Ich vergesse es. Darüber hinaus kann ich mich nicht melden. Kann keine Gespräche beginnen oder auch nur aufrecht erhalten. Hab nichts zu sagen - oder eigentlich doch, aber weiß nicht, wie. Kann mich nicht ausdrücken, mich nicht verständlich machen. Verstehe mich selbst kaum.

Es ist leichter, mit Fremden Kontakt zu haben, weil da nicht so deutlich wird, was ich gerade alles nicht schaffe. Es ist leichter, Rat zu geben, weil das losgelöst von mir und meinen eigenen Beziehungen funktioniert. Das kann ich. Und ich hab Nutzen. Gleichzeitig ist es nicht notwendig, das mit den Glaubenssätzen in Verbindung zu bringen, die derzeit so allgegenwärtig sind, weil sich das nicht widerspricht.

Meine Beziehungen leiden. Sehr.
Ich bin nicht sicher, wie viel davon noch übrig bleiben wird, wenn ich irgendwann hier durch bin. Ob sie das überleben werden oder nicht. Ob einige gerade einfach schlafen oder schon verkümmert sind. Das führt auch dazu, dass ich Angst habe, in mein Leben zurückzukehren - einfach, weil ich nicht weiß, was mich erwartet und ob ich das nicht einfach zerstört habe hiermit. Ich weiß auch nicht, wie lange das noch gehen wird. Und auch wenn ich weiß, dass ich das Privileg habe, dass meine Menschen das größtenteils verstehen (zumindest soweit, dass sie annehmen, dass ich das nicht mache, weil sie mir unwichtig sind), bedeutet das nicht, dass es keine Folgen für unsere Verbindung hat. Oder dass das über Zeit funktioniert.

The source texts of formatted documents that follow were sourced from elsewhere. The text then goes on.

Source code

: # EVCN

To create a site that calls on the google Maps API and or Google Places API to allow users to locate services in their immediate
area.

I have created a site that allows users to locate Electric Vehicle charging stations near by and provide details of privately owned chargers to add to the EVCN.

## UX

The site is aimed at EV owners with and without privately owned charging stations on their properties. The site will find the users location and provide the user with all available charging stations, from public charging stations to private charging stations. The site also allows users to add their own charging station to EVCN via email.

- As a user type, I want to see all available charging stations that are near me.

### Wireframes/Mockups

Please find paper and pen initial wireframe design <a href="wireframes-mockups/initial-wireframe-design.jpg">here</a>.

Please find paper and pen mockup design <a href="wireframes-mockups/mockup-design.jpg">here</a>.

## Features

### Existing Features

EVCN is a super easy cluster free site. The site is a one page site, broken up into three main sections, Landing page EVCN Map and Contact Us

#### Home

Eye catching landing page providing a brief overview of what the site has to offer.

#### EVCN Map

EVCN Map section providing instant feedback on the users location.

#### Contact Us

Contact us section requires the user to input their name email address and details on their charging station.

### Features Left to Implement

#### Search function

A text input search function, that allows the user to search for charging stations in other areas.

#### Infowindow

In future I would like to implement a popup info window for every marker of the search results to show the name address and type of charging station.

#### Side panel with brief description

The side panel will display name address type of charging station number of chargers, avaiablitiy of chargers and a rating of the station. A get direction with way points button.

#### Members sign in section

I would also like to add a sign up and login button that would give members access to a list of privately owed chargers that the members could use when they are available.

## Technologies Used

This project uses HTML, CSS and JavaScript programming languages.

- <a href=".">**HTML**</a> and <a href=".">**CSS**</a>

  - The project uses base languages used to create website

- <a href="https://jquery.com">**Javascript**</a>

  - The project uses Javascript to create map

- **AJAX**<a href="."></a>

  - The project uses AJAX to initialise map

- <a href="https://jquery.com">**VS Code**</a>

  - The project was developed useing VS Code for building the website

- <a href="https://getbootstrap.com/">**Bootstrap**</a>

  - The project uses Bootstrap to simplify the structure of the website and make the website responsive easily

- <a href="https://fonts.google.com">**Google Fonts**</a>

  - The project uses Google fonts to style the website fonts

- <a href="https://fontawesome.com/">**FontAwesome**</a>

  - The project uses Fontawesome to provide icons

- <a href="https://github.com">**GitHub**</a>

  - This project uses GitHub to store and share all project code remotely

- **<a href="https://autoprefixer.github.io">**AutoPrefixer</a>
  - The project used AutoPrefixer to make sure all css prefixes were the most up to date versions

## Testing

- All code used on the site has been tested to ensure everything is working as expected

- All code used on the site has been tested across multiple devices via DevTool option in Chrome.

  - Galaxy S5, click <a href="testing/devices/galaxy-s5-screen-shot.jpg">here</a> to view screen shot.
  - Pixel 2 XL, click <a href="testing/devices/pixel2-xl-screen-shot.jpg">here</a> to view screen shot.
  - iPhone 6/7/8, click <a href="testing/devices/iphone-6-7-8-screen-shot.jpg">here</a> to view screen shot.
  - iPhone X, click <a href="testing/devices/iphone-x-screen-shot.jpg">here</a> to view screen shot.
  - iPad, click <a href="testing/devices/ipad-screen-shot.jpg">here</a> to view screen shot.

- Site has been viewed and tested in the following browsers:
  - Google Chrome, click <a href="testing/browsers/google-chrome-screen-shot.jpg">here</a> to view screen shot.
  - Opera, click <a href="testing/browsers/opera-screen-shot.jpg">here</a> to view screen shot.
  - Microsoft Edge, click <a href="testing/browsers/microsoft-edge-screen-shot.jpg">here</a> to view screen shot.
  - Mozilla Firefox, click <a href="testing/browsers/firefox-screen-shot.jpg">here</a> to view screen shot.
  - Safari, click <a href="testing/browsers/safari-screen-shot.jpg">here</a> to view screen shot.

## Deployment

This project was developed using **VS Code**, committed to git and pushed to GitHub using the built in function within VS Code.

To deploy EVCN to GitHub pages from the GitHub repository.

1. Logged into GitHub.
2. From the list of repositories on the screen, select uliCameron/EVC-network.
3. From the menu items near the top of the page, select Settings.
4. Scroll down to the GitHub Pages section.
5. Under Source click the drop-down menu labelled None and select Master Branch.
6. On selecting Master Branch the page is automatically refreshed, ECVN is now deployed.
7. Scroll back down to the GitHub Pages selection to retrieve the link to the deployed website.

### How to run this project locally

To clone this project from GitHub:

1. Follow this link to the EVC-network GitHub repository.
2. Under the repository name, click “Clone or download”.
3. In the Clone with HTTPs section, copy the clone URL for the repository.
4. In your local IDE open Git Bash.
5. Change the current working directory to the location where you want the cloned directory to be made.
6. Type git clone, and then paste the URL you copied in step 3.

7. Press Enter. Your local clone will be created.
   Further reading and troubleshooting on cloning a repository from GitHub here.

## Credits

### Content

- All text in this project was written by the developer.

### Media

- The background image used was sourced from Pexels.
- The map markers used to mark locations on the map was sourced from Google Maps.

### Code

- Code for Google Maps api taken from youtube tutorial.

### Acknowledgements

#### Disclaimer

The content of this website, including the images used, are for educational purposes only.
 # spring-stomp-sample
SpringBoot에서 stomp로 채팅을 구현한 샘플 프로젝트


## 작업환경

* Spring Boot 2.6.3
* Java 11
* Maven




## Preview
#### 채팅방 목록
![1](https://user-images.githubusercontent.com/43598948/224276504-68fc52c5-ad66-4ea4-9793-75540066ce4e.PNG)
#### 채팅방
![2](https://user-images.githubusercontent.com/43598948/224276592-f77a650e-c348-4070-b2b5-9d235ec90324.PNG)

So schlimm ist es jetzt seit 10 Monaten. Es ist unklar, wie lange das noch dauern wird. Es hat schon vorher angefangen. Ich kann nicht erwarten, dass das einfach okay ist.
Also sitze ich hier und sehe seit Monaten hilflos dabei zu, wie meine Verbindungen darunter leiden, während ich so sehr damit beschäftigt bin, mich selbst irgendwie zusammen zu halten, dass ich einfach nichts tun kann.

Ich bin nicht traurig. Kein bisschen.
Ich bin müde. Ich bin angestrengt. Ich habe Angst. Ich bin überfordert. Ich fühle mich verlassen, und gleichzeitig empfinde ich mich als Belastung.
Ich bin dankbar für meine Lieben und glücklich. Gleichzeitig fühle ich mich allein und bin einsam.

Wie gesagt, das ist nur ein Symptom meiner Depression, die noch sehr vielfältige andere Dinge umfasst. Aber es ist das, was mich am meisten belastet. Was am anstrengendsten ist für mich. Auch, weil ich genau deswegen jeden  Tag unermüdlich wieder mit mir diskutiere, dagegen halte.. Weil das das ist, an dem ich am Ende vielleicht zerbrechen werde. Das was eine realistische Möglichkeit des Scheiterns beinhaltet. Und es ist eben auch der Teil, der mir nicht nur mein Leben, sondern auch meine Beziehungen kaputt macht.